An OPM spokesman said there is no indication that the proposal, if enacted, would allow an agency head to mandate telework outside of health crises.

Current OPM policy states that neither agency heads nor OPM can mandate telework, but says by ordering an evacuation and authorizing pay for evacuated employees, agencies can require work from home.

A revamped telework guide from OPM is due in three weeks. It is expected to include planning checklists to determine whether employees are prepared to work remotely in the event of a catastrophe such as a terrorist attack, natural disaster or health emergency.

In response to questions raised by the early May theft of computer equipment containing personal information on 26.5 million people from a Veterans Affairs Department employee's home, Green said the updated telework guide will tell employees and managers that they are responsible for keeping government property and information secure regardless of their work locations.

"When [agency] employees telework, agency security policies do not change and should be enforced at the same rigorous level as when they are in the office," Green said.

Del. Eleanor Holmes Norton, D-D.C., said she is concerned that placing security risks on employees will have a "huge chilling effect" on interest in working away from the office.

William Mularie, chief executive officer of the Telework Consortium of Herndon, Va., said in order to prepare for successful telework during crises, agencies should test to ensure employees have proper equipment at home and a high-speed Internet connection.

"No serious telework effort can succeed without addressing the issue of home-based broadband access for employees," Mularie said. "Many of our local urban, suburban and rural areas are 'Third World' in terms of continued reliance on dial-up Internet access."

Joslyn Reed, a representative of the Telecommunications Industry Association and assistant vice president of regulatory affairs at Hughes Network Systems, a provider of broadband satellite networks, said employees should be reimbursed for home Internet costs.

General Services Administration telework guidelines released earlier this year say agencies legally can pay for the installation of communication services, such as Internet and fax lines, in private residences, and cover monthly charges, as long as employees have been approved to work from home.

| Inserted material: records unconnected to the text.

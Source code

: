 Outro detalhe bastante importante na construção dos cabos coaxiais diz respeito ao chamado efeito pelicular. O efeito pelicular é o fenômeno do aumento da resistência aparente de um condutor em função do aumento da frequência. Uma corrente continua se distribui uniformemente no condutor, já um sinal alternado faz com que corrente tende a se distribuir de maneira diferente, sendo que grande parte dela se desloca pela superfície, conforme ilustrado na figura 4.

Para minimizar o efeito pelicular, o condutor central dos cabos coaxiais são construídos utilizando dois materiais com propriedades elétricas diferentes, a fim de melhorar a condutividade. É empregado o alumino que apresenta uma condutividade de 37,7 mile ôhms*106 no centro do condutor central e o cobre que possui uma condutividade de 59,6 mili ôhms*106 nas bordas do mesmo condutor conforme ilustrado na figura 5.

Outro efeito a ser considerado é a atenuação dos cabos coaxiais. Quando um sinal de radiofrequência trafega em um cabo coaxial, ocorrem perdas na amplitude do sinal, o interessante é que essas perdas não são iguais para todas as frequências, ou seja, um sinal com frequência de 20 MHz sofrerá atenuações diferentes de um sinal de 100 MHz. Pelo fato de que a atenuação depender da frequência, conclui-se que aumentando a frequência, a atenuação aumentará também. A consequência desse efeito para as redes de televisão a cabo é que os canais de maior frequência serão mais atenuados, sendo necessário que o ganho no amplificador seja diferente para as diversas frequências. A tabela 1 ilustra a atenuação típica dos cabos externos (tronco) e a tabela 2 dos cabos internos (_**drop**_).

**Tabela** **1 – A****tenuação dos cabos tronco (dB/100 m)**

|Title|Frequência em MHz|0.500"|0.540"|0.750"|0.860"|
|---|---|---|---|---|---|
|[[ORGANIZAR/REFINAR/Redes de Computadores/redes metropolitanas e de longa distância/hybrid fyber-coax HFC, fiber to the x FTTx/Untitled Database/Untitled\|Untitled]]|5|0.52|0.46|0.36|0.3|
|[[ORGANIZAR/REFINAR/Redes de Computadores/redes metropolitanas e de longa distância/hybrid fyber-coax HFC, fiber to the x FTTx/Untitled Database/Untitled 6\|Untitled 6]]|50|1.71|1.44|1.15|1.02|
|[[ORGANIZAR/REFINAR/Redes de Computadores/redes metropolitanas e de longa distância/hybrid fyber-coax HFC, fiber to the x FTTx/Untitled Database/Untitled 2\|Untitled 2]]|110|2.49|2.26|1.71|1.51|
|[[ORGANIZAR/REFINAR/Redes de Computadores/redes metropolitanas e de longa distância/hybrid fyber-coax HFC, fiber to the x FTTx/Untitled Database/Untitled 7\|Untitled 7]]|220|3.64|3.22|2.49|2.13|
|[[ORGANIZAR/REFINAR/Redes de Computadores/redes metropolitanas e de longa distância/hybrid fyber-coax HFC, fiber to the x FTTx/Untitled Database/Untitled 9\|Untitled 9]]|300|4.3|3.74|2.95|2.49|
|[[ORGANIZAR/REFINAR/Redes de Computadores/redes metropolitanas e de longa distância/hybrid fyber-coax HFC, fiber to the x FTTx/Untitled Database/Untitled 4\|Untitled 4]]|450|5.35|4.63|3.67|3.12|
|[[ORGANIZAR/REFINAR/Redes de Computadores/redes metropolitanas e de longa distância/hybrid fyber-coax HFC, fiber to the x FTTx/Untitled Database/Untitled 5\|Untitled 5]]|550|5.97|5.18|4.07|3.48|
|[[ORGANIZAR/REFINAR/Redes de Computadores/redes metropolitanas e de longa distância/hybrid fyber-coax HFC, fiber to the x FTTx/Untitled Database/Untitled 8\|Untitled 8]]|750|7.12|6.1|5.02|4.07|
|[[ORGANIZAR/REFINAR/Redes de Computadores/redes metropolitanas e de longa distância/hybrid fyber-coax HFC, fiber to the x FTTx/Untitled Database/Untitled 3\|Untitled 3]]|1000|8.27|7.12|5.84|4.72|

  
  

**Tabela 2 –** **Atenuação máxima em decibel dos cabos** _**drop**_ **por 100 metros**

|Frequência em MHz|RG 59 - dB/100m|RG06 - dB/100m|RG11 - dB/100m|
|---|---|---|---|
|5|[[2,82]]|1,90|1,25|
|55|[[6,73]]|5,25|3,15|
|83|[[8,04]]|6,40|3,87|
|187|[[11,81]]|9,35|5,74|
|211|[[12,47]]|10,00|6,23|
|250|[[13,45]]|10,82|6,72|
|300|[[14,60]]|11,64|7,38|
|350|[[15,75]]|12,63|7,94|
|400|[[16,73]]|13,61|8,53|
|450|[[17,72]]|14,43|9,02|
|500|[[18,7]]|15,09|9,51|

Danette Campbell, senior adviser for telework at the Patent and Trademark Office, said about 320 patent examiners have given up their offices to work from home on a regular basis and, at the current rate, 3,000 examiners will be working from home by 2011. To date, 310 patent supervisors at PTO have received training for managing employees working from remote locations, Campbell said.

The PTO telework program is one of the most aggressive in the federal government and is intended to save the agency space as it prepares to hire about 3,000 new examiners over the next six years, and to help retention of employees.

The Patent Office Professional Association has stated that the program's requirement that examiners give up their offices may have made employees hesitant to participate.

As of March, 225 PTO employees had signed up. The goal for 2006 was to move 500 employees into the program by September, putting 40 at a time through a two-week training course.